## Directions for this task
Among the lines below, take the one holding "je šum zanášený", the one holding "procesorovou jednotkou (MCU, CPU, FPGA...), uložena", and all lines between them. Set them down exactly.

________________________________________

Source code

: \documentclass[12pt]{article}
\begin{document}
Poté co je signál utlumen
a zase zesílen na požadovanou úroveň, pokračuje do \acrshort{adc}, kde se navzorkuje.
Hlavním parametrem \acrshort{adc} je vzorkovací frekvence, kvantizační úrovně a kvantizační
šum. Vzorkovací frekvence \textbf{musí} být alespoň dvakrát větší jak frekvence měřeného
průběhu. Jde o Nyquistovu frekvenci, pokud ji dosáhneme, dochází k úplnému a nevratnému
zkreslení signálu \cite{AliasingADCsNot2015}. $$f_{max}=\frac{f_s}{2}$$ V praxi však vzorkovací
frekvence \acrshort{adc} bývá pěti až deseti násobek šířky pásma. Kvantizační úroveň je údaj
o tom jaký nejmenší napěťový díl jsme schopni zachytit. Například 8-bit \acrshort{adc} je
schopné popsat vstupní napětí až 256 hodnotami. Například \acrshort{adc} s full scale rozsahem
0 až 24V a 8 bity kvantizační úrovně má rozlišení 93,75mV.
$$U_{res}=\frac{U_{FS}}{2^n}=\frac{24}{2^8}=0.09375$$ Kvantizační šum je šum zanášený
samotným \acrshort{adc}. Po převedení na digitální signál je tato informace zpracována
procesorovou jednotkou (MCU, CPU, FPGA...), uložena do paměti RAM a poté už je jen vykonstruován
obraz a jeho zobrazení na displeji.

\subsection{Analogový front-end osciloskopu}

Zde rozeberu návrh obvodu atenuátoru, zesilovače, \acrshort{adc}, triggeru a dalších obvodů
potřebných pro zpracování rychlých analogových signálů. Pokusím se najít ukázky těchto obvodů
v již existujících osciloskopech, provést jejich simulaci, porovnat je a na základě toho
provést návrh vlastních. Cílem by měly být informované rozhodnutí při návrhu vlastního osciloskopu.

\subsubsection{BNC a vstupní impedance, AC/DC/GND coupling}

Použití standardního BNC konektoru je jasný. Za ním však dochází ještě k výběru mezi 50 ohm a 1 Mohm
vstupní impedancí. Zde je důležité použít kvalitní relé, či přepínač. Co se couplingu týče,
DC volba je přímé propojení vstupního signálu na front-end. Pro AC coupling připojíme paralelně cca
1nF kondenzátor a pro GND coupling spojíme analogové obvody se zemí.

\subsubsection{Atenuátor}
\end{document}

________________________________________

## Solution
$$U_{res}=\frac{U_{FS}}{2^n}=\frac{24}{2^8}=0.09375$$ Kvantizační šum je šum zanášený
samotným \acrshort{adc}. Po převedení na digitální signál je tato informace zpracována
procesorovou jednotkou (MCU, CPU, FPGA...), uložena do paměti RAM a poté už je jen vykonstruován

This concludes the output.